Your output should be the entries below, from the first line up to and including the line with "- Do not start a server after implementation.", reproduced exactly and with no other lines.

▶ Data in this exercise
• • • •

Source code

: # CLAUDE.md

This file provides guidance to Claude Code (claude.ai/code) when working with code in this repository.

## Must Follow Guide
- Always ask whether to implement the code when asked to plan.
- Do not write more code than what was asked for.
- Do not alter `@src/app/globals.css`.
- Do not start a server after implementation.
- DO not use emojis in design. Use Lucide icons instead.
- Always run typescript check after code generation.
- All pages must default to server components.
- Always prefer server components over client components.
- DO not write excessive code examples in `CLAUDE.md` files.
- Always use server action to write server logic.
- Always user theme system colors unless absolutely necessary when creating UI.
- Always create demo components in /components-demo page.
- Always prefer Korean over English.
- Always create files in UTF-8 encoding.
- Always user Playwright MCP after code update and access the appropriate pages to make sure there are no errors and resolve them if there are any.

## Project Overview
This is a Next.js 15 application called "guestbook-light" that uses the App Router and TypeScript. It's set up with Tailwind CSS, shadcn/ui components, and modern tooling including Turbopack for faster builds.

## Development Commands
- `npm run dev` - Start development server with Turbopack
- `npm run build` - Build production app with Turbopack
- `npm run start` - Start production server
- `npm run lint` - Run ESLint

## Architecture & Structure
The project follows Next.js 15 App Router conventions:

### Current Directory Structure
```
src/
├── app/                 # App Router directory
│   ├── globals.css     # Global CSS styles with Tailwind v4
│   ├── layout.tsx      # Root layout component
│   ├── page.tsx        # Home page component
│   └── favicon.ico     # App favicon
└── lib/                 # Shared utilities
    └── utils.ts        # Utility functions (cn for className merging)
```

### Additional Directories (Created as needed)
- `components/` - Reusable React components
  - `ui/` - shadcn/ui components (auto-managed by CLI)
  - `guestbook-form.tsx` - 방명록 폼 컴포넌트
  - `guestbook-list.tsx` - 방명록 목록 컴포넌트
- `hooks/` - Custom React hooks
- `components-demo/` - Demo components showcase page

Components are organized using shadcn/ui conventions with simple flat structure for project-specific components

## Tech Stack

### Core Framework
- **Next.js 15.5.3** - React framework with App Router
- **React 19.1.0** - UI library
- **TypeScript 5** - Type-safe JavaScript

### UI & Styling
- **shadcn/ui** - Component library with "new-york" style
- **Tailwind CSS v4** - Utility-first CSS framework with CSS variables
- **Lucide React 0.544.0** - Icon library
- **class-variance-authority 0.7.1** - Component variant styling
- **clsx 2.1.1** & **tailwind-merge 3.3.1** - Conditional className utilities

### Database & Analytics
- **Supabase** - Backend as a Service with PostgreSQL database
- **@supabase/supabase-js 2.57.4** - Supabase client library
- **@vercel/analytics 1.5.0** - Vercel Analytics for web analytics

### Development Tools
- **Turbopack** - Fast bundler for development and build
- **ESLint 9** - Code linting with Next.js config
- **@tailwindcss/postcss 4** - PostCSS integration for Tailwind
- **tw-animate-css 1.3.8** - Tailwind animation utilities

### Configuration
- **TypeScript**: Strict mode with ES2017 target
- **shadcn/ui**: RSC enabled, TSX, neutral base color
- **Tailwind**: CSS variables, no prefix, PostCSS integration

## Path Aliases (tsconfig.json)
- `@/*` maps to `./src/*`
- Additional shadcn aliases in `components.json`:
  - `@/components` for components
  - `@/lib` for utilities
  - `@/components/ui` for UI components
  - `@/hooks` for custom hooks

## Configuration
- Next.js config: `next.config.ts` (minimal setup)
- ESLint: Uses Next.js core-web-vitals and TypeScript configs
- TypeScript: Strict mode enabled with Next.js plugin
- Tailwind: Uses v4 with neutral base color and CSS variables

• • • •

▶ Solved exercise
Source code

: # CLAUDE.md

This file provides guidance to Claude Code (claude.ai/code) when working with code in this repository.

## Must Follow Guide
- Always ask whether to implement the code when asked to plan.
- Do not write more code than what was asked for.
- Do not alter `@src/app/globals.css`.
- Do not start a server after implementation.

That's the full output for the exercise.